Source texts of formatted documents

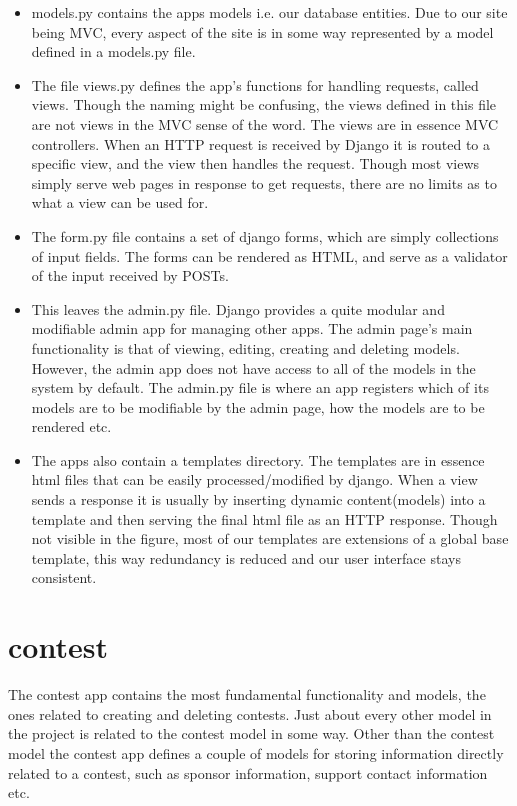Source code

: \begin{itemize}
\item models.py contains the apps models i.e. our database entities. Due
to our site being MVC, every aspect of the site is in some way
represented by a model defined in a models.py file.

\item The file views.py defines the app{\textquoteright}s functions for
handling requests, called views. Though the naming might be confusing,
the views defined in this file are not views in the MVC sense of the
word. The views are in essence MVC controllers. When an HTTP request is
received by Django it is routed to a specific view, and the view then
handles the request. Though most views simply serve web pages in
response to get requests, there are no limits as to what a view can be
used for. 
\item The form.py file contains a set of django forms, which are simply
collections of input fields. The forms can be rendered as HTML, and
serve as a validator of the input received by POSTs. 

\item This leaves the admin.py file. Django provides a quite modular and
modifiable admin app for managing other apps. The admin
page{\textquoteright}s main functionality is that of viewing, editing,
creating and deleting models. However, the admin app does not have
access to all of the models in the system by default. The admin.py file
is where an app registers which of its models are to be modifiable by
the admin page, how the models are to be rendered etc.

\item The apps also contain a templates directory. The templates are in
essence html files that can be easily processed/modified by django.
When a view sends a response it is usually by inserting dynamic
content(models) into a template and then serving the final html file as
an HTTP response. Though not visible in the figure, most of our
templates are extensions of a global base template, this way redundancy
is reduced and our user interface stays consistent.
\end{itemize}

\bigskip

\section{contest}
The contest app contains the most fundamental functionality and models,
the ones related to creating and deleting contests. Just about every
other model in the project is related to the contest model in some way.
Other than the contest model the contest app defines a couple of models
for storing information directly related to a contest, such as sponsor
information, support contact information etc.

■ INSTRUCTIONS FOR THE TASK ■
What you give back must be exactly the lines from the opening line of the entries through the line holding "handles the request.", with no pictures.

■ TASK ANSWER ■
Source code

: \begin{itemize}
\item models.py contains the apps models i.e. our database entities. Due
to our site being MVC, every aspect of the site is in some way
represented by a model defined in a models.py file.

\item The file views.py defines the app{\textquoteright}s functions for
handling requests, called views. Though the naming might be confusing,
the views defined in this file are not views in the MVC sense of the
word. The views are in essence MVC controllers. When an HTTP request is
received by Django it is routed to a specific view, and the view then
handles the request. Though most views simply serve web pages in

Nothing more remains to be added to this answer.